**WHAT IS NEEDED:**
From first line to last, write out the data precisely as shown.

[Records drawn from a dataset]
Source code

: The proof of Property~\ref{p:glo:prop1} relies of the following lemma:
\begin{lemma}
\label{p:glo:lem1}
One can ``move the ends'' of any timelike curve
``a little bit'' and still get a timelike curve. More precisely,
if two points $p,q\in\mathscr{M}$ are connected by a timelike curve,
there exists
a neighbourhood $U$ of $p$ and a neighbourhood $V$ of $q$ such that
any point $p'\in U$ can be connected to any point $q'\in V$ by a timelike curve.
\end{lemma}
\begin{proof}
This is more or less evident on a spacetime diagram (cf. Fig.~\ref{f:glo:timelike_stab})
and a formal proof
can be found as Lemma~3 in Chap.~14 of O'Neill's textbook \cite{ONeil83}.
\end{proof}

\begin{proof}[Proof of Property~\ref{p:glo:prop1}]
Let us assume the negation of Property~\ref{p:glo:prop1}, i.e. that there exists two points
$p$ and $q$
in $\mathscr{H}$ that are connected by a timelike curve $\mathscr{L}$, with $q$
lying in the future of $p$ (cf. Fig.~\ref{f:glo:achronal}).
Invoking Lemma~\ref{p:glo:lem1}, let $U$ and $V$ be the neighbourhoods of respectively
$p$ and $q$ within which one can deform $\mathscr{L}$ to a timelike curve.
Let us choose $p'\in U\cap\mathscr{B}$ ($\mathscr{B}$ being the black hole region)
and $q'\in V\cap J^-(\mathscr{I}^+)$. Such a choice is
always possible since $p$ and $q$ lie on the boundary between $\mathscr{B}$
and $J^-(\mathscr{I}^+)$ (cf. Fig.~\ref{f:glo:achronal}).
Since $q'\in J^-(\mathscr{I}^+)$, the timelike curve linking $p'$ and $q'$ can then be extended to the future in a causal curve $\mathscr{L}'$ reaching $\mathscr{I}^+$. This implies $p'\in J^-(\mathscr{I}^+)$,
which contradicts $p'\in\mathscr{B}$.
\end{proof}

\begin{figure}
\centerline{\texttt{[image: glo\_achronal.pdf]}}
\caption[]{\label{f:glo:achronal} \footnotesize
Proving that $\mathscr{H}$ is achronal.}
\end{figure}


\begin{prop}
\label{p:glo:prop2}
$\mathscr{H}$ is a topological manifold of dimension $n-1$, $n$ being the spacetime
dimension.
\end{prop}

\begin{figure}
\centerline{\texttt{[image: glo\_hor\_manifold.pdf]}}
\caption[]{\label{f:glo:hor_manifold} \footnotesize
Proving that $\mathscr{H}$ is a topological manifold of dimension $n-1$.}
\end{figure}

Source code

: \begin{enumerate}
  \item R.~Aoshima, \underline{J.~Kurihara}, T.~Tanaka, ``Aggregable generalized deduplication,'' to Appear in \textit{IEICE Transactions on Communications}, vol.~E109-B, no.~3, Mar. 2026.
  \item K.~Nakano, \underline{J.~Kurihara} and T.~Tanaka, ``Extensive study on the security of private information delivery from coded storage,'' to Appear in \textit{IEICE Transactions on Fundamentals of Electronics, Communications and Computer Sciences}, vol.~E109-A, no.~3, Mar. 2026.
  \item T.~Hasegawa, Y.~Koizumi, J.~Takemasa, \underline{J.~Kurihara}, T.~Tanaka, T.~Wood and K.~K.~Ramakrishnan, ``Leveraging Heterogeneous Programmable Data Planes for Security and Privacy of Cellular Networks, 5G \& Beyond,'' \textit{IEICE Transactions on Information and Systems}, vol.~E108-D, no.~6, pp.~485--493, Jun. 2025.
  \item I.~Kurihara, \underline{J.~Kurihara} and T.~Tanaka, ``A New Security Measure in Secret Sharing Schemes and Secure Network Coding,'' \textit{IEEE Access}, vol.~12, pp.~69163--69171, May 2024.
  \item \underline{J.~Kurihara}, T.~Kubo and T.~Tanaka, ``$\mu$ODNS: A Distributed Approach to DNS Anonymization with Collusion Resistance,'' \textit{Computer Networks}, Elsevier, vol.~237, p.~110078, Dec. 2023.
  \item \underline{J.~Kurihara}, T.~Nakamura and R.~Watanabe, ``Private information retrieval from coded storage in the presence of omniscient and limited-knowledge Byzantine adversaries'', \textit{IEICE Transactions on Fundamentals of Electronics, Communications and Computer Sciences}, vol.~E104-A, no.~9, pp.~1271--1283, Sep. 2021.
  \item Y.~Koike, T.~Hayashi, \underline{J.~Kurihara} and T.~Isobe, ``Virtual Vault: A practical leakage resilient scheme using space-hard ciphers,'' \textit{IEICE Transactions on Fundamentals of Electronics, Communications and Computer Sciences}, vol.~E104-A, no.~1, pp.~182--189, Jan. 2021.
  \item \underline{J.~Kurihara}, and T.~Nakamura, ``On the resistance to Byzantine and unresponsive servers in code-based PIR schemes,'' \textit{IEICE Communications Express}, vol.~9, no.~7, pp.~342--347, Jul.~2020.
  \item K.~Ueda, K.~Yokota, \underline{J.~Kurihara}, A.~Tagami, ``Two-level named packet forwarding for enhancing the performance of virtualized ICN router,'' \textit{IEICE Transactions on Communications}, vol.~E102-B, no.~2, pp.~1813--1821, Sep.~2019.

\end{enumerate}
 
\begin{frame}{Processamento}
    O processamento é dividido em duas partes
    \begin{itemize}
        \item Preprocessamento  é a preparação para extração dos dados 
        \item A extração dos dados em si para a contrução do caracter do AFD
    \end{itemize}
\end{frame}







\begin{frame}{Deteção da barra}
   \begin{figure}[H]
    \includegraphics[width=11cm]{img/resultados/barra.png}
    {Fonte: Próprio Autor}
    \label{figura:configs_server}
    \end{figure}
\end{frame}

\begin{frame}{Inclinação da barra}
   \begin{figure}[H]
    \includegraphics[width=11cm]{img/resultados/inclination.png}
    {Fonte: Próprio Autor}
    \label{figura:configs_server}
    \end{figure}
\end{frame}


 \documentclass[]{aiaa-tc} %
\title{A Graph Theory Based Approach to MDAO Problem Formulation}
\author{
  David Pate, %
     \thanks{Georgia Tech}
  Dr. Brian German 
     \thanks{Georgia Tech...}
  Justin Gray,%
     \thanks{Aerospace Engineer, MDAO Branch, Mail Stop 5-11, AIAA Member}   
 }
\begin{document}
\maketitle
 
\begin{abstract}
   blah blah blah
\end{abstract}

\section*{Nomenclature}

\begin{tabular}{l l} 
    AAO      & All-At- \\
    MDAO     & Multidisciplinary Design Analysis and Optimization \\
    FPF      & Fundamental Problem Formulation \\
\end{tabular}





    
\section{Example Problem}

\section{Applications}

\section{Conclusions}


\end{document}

**REPLY:**
Source code

: The proof of Property~\ref{p:glo:prop1} relies of the following lemma:
\begin{lemma}
\label{p:glo:lem1}
One can ``move the ends'' of any timelike curve
``a little bit'' and still get a timelike curve. More precisely,
if two points $p,q\in\mathscr{M}$ are connected by a timelike curve,
there exists
a neighbourhood $U$ of $p$ and a neighbourhood $V$ of $q$ such that
any point $p'\in U$ can be connected to any point $q'\in V$ by a timelike curve.
\end{lemma}
\begin{proof}
This is more or less evident on a spacetime diagram (cf. Fig.~\ref{f:glo:timelike_stab})
and a formal proof
can be found as Lemma~3 in Chap.~14 of O'Neill's textbook \cite{ONeil83}.
\end{proof}

\begin{proof}[Proof of Property~\ref{p:glo:prop1}]
Let us assume the negation of Property~\ref{p:glo:prop1}, i.e. that there exists two points
$p$ and $q$
in $\mathscr{H}$ that are connected by a timelike curve $\mathscr{L}$, with $q$
lying in the future of $p$ (cf. Fig.~\ref{f:glo:achronal}).
Invoking Lemma~\ref{p:glo:lem1}, let $U$ and $V$ be the neighbourhoods of respectively
$p$ and $q$ within which one can deform $\mathscr{L}$ to a timelike curve.
Let us choose $p'\in U\cap\mathscr{B}$ ($\mathscr{B}$ being the black hole region)
and $q'\in V\cap J^-(\mathscr{I}^+)$. Such a choice is
always possible since $p$ and $q$ lie on the boundary between $\mathscr{B}$
and $J^-(\mathscr{I}^+)$ (cf. Fig.~\ref{f:glo:achronal}).
Since $q'\in J^-(\mathscr{I}^+)$, the timelike curve linking $p'$ and $q'$ can then be extended to the future in a causal curve $\mathscr{L}'$ reaching $\mathscr{I}^+$. This implies $p'\in J^-(\mathscr{I}^+)$,
which contradicts $p'\in\mathscr{B}$.
\end{proof}

\begin{figure}
\centerline{\texttt{[image: glo\_achronal.pdf]}}
\caption[]{\label{f:glo:achronal} \footnotesize
Proving that $\mathscr{H}$ is achronal.}
\end{figure}


\begin{prop}
\label{p:glo:prop2}
$\mathscr{H}$ is a topological manifold of dimension $n-1$, $n$ being the spacetime
dimension.
\end{prop}

\begin{figure}
\centerline{\texttt{[image: glo\_hor\_manifold.pdf]}}
\caption[]{\label{f:glo:hor_manifold} \footnotesize
Proving that $\mathscr{H}$ is a topological manifold of dimension $n-1$.}
\end{figure}

Source code

: \begin{enumerate}
  \item R.~Aoshima, \underline{J.~Kurihara}, T.~Tanaka, ``Aggregable generalized deduplication,'' to Appear in \textit{IEICE Transactions on Communications}, vol.~E109-B, no.~3, Mar. 2026.
  \item K.~Nakano, \underline{J.~Kurihara} and T.~Tanaka, ``Extensive study on the security of private information delivery from coded storage,'' to Appear in \textit{IEICE Transactions on Fundamentals of Electronics, Communications and Computer Sciences}, vol.~E109-A, no.~3, Mar. 2026.
  \item T.~Hasegawa, Y.~Koizumi, J.~Takemasa, \underline{J.~Kurihara}, T.~Tanaka, T.~Wood and K.~K.~Ramakrishnan, ``Leveraging Heterogeneous Programmable Data Planes for Security and Privacy of Cellular Networks, 5G \& Beyond,'' \textit{IEICE Transactions on Information and Systems}, vol.~E108-D, no.~6, pp.~485--493, Jun. 2025.
  \item I.~Kurihara, \underline{J.~Kurihara} and T.~Tanaka, ``A New Security Measure in Secret Sharing Schemes and Secure Network Coding,'' \textit{IEEE Access}, vol.~12, pp.~69163--69171, May 2024.
  \item \underline{J.~Kurihara}, T.~Kubo and T.~Tanaka, ``$\mu$ODNS: A Distributed Approach to DNS Anonymization with Collusion Resistance,'' \textit{Computer Networks}, Elsevier, vol.~237, p.~110078, Dec. 2023.
  \item \underline{J.~Kurihara}, T.~Nakamura and R.~Watanabe, ``Private information retrieval from coded storage in the presence of omniscient and limited-knowledge Byzantine adversaries'', \textit{IEICE Transactions on Fundamentals of Electronics, Communications and Computer Sciences}, vol.~E104-A, no.~9, pp.~1271--1283, Sep. 2021.
  \item Y.~Koike, T.~Hayashi, \underline{J.~Kurihara} and T.~Isobe, ``Virtual Vault: A practical leakage resilient scheme using space-hard ciphers,'' \textit{IEICE Transactions on Fundamentals of Electronics, Communications and Computer Sciences}, vol.~E104-A, no.~1, pp.~182--189, Jan. 2021.
  \item \underline{J.~Kurihara}, and T.~Nakamura, ``On the resistance to Byzantine and unresponsive servers in code-based PIR schemes,'' \textit{IEICE Communications Express}, vol.~9, no.~7, pp.~342--347, Jul.~2020.
  \item K.~Ueda, K.~Yokota, \underline{J.~Kurihara}, A.~Tagami, ``Two-level named packet forwarding for enhancing the performance of virtualized ICN router,'' \textit{IEICE Transactions on Communications}, vol.~E102-B, no.~2, pp.~1813--1821, Sep.~2019.

\end{enumerate}
 
\begin{frame}{Processamento}
    O processamento é dividido em duas partes
    \begin{itemize}
        \item Preprocessamento  é a preparação para extração dos dados 
        \item A extração dos dados em si para a contrução do caracter do AFD
    \end{itemize}
\end{frame}







\begin{frame}{Deteção da barra}
   \begin{figure}[H]
    \includegraphics[width=11cm]{img/resultados/barra.png}
    {Fonte: Próprio Autor}
    \label{figura:configs_server}
    \end{figure}
\end{frame}

\begin{frame}{Inclinação da barra}
   \begin{figure}[H]
    \includegraphics[width=11cm]{img/resultados/inclination.png}
    {Fonte: Próprio Autor}
    \label{figura:configs_server}
    \end{figure}
\end{frame}


 \documentclass[]{aiaa-tc} %
\title{A Graph Theory Based Approach to MDAO Problem Formulation}
\author{
  David Pate, %
     \thanks{Georgia Tech}
  Dr. Brian German 
     \thanks{Georgia Tech...}
  Justin Gray,%
     \thanks{Aerospace Engineer, MDAO Branch, Mail Stop 5-11, AIAA Member}   
 }
\begin{document}
\maketitle
 
\begin{abstract}
   blah blah blah
\end{abstract}

\section*{Nomenclature}

\begin{tabular}{l l} 
    AAO      & All-At- \\
    MDAO     & Multidisciplinary Design Analysis and Optimization \\
    FPF      & Fundamental Problem Formulation \\
\end{tabular}





    
\section{Example Problem}

\section{Applications}

\section{Conclusions}


\end{document}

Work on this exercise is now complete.